Re: [PATCH bpf-next] bpf: introduce helper bpf_raw_read_cpu_clock

From: Marcelo Tosatti
Date: Thu Oct 07 2021 - 05:42:24 EST


Hi Peter, Song,

On Thu, Oct 07, 2021 at 09:18:56AM +0200, Peter Zijlstra wrote:
> On Wed, Oct 06, 2021 at 02:37:09PM -0700, Song Liu wrote:
> > On Wed, Oct 6, 2021 at 10:52 AM Marcelo Tosatti <mtosatti@xxxxxxxxxx> wrote:
> > >
> > >
> > >
> > > Add bpf_raw_read_cpu_clock helper, to read architecture specific
> > > CPU clock. In x86's case, this is the TSC.
> > >
> > > This is necessary to synchronize bpf traces from host and guest bpf-programs
> > > (after subtracting guest tsc-offset from guest timestamps).
> >
> > Trying to understand the use case.
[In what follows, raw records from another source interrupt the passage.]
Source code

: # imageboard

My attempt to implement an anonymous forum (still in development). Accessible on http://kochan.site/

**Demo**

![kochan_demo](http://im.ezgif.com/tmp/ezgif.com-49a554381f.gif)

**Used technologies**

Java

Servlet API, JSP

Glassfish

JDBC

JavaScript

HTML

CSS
So in a host-guest scenario,
> > bpf_ktime_get_ns()
> > will return different values in host and guest, but rdtsc() will give
> > the same value.
> > Is this correct?
>
> No, it will not.

No, but we can find out the delta between host and guest TSCs.

On x86, you can read the offset through debugfs file:

debugfs_create_file("tsc-offset", 0444, debugfs_dentry, vcpu,
&vcpu_tsc_offset_fops);

Other architectures can expose that offset.

> Also, please explain if any of this stands a chance of
> working for anything other than x86.

Yes, the same pattern repeats

ARM:

With offset between guest and host:
https://developer.arm.com/documentation/ddi0595/2020-12/AArch64-Registers/CNTVCT-EL0--Counter-timer-Virtual-Count-register?lang=en

Without offset:
commit 051ff581ce70e822729e9474941f3c206cbf7436

PPC:
https://yhbt.net/lore/all/5f267a8aec5b8199a580c96ab2b1a3c27de4eb09.camel@xxxxxxxxx/T/

(Time Base Register is read through mftb instruction).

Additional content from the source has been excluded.